One of the main causes of relapse, according to lead author Segev Narak, is craving triggered by the memory of certain cues like walking into a bar or the smell or taste of alcohol.

"We learned that when rats were exposed to the smell or taste of alcohol, there was a small window of opportunity to target the area of the brain that reconsolidates the memory of the craving for alcohol and to weaken or even erase the memory, and thus the craving," Narak said in a statement.

In the study, which took place at the University of California - San Francisco (UCSF), researchers gave rats seven weeks to freely choose between drinking alcohol or water mixed with 20 percent alcohol. Over the time span, the rats developed a strong preference for alcohol.

Dorit Ron, a neuroscientist at UCSF, told Nature that the mixture probably tastes awful to the rats, but that they still come to drink it in large quantities.

"It's pretty amazing. You don't do anything," she said. "Over time, you can see they develop a strong preference for alcohol."

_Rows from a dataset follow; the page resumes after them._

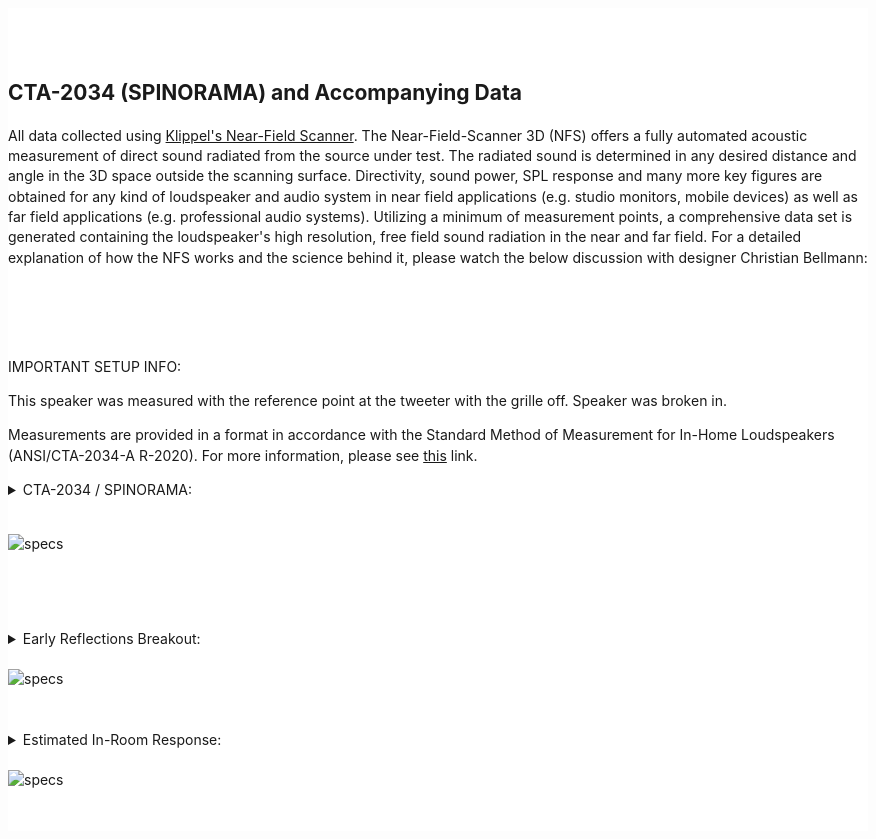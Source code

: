 <br>
<br>

## CTA-2034 (SPINORAMA) and Accompanying Data

All data collected using [Klippel's Near-Field Scanner](http://www.klippel.de/products/rd-system/modules/nfs-near-field-scanner.html#:~:text=The%20Near%2DField%20Scanner%203D,move%20during%20the%20scanning%20process.).  The Near-Field-Scanner 3D (NFS) offers a fully automated acoustic measurement of direct sound radiated from the source under test. The radiated sound is determined in any desired distance and angle in the 3D space outside the scanning surface. Directivity, sound power, SPL response and many more key figures are obtained for any kind of loudspeaker and audio system in near field applications (e.g. studio monitors, mobile devices) as well as far field applications (e.g. professional audio systems). Utilizing a minimum of measurement points, a comprehensive data set is generated containing the loudspeaker's high resolution, free field sound radiation in the near and far field.  For a detailed explanation of how the NFS works and the science behind it, please watch the below discussion with designer Christian Bellmann:
<iframe width="560" height="315" src="https://www.youtube.com/embed/-s-R1HCYUYs" frameborder="0" allow="accelerometer; autoplay; clipboard-write; encrypted-media; gyroscope; picture-in-picture" allowfullscreen></iframe>

<br>
<br>
<br>

IMPORTANT SETUP INFO:

This speaker was measured with the reference point at the tweeter with the grille off.
Speaker was broken in.

Measurements are provided in a format in accordance with the Standard Method of Measurement for In-Home Loudspeakers (ANSI/CTA-2034-A R-2020).  For more information, please see [this](https://shop.cta.tech/products/standard-method-of-measurement-for-in-home-loudspeakers) link.


<details><summary>
CTA-2034 / SPINORAMA:
</summary></details>

<img align="left" src="https://dl.dropboxusercontent.com/scl/fi/xm8yvmd5gy8nswsp0fx9y/CEA2034-Neumi-Silk-4.png?rlkey=p0d8f72a4nnpk00pkcz3i4tz1&dl=0" alt="specs" width="100%" style="vertical-align:middle;margin:20px 0px"/><br clear="all" />
<br>

<br>


<details><summary>
Early Reflections Breakout:
</summary></details>
<img align="left" src="https://dl.dropboxusercontent.com/scl/fi/hgjuvaf774rhpw98gs7pw/Early-Reflections.png?rlkey=fkqqylbj1ar9t77brx4385zwa&dl=0" alt="specs" width="100%" style="vertical-align:middle;margin:20px 0px"/><br clear="all" />
<br>

<details><summary>
Estimated In-Room Response:
</summary></details>
  <img align="left" src="https://dl.dropboxusercontent.com/scl/fi/wmb8ifxtvi6m1f45znugk/Estimated-In-Room-Response.png?rlkey=eqtcx0alare7pwho4ggtkm7e8&dl=0" alt="specs" width="100%" style="vertical-align:middle;margin:20px 0px"/><br clear="all" />
  <br>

Nature reported that alcohol-binging rats reached blood alcohol contents of 80 milligrams per 100 milliliters of blood - the legal driving limit in both the United Kingdom and the United States

In the second phase, the rats were only given the opportunity to drink alcohol for one hour a day, which they learned to do by manipulating a lever. Then, the rats were put through a 10-day period of abstinence from alcohol.

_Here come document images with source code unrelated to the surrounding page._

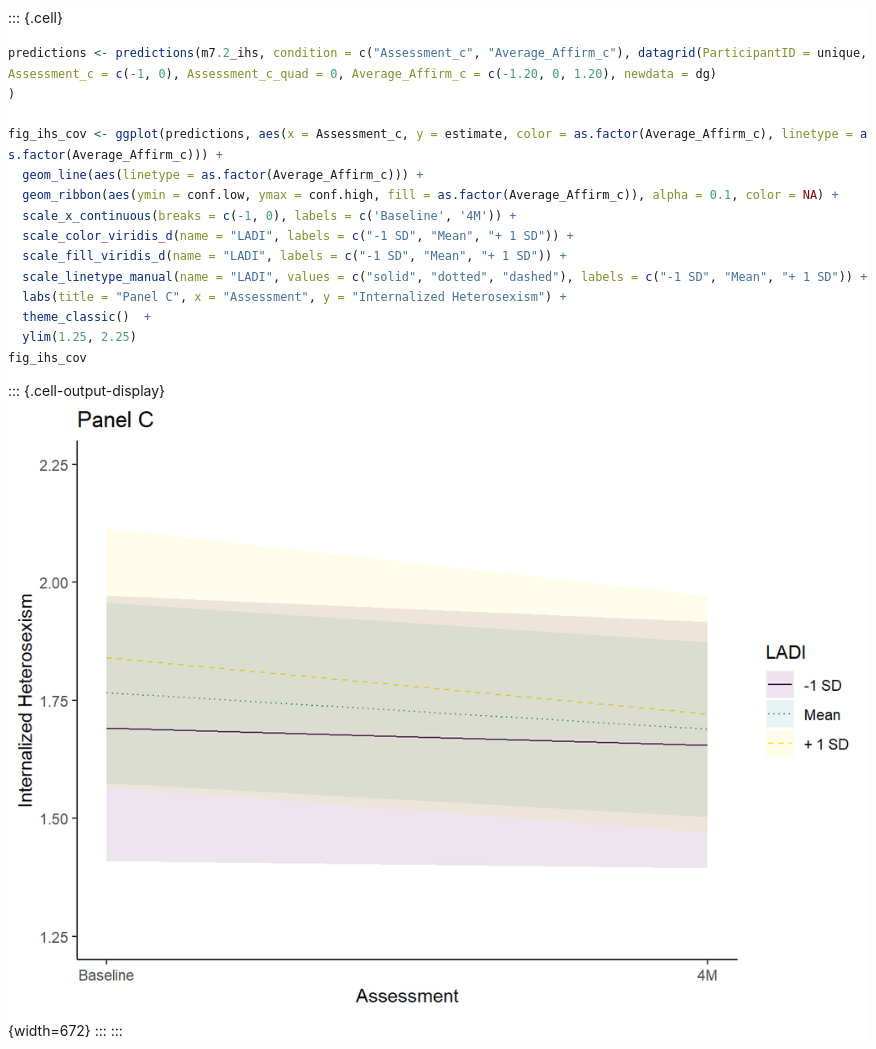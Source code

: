 
::: {.cell}

```{.r .cell-code}
predictions <- predictions(m7.2_ihs, condition = c("Assessment_c", "Average_Affirm_c"), datagrid(ParticipantID = unique, Assessment_c = c(-1, 0), Assessment_c_quad = 0, Average_Affirm_c = c(-1.20, 0, 1.20), newdata = dg)
)

fig_ihs_cov <- ggplot(predictions, aes(x = Assessment_c, y = estimate, color = as.factor(Average_Affirm_c), linetype = as.factor(Average_Affirm_c))) +
  geom_line(aes(linetype = as.factor(Average_Affirm_c))) +
  geom_ribbon(aes(ymin = conf.low, ymax = conf.high, fill = as.factor(Average_Affirm_c)), alpha = 0.1, color = NA) +
  scale_x_continuous(breaks = c(-1, 0), labels = c('Baseline', '4M')) +
  scale_color_viridis_d(name = "LADI", labels = c("-1 SD", "Mean", "+ 1 SD")) +
  scale_fill_viridis_d(name = "LADI", labels = c("-1 SD", "Mean", "+ 1 SD")) + 
  scale_linetype_manual(name = "LADI", values = c("solid", "dotted", "dashed"), labels = c("-1 SD", "Mean", "+ 1 SD")) +
  labs(title = "Panel C", x = "Assessment", y = "Internalized Heterosexism") +
  theme_classic()  +
  ylim(1.25, 2.25) 
fig_ihs_cov 
```

::: {.cell-output-display}
![](analyses-validity_files/figure-html/unnamed-chunk-34-1.png){width=672}
:::
:::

Following the abstinence, the rats were exposed to just a drop of alcohol, enough of a smell and taste for them to remember how much they enjoyed drinking it. The researchers then scanned the rats' brains and identified the neural mechanism responsible for triggering the reactivation of the memory of alcohol - the mTORC1 signaling pathway.

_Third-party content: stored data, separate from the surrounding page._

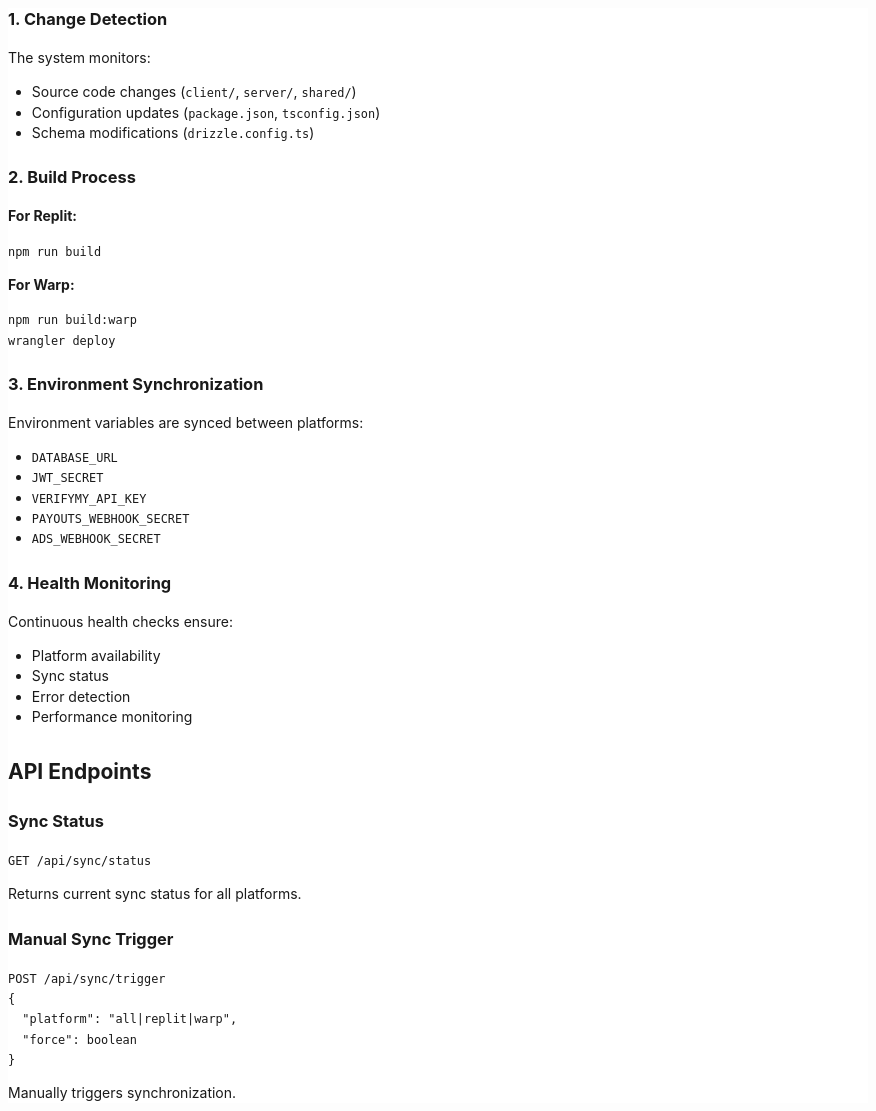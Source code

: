### 1. Change Detection

The system monitors:
- Source code changes (`client/`, `server/`, `shared/`)
- Configuration updates (`package.json`, `tsconfig.json`)
- Schema modifications (`drizzle.config.ts`)

### 2. Build Process

**For Replit:**
```bash
npm run build
```

**For Warp:**
```bash
npm run build:warp
wrangler deploy
```

### 3. Environment Synchronization

Environment variables are synced between platforms:
- `DATABASE_URL`
- `JWT_SECRET`
- `VERIFYMY_API_KEY`
- `PAYOUTS_WEBHOOK_SECRET`
- `ADS_WEBHOOK_SECRET`

### 4. Health Monitoring

Continuous health checks ensure:
- Platform availability
- Sync status
- Error detection
- Performance monitoring

## API Endpoints

### Sync Status
```
GET /api/sync/status
```
Returns current sync status for all platforms.

### Manual Sync Trigger
```
POST /api/sync/trigger
{
  "platform": "all|replit|warp",
  "force": boolean
}
```
Manually triggers synchronization.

By blocking the mTORC1 pathway, memories of past drinking episodes were disrupted.

Immediately after being exposed to the drop of alcohol, some of the rats were given a drug that inhibits mTORC1 activity. In those rats, memories of past drinking episodes were disrupted enough that researchers observed the rodents being less inclined to press a lever to receive alcohol.

According to Nature, previous work on the mTORC1 pathway suggests that disrupting it during the right timeframe can destabilize the process of memory restoration and could "potentially help treat post-traumatic stress disorder as well as drug addiction."

Charles O'Brien, director of the Center for Studies of Addiction at the University of Pennsylvania in Philadelphia, told Nature that the study was "really excellent."

"Fundamentally, addiction is a memory, and [the authors] are going straight at what is actually going on in the brain," said O'Brien, who was not involved in the study.

"I would be eager to try this in my patients as soon as it can be determined that it's safe."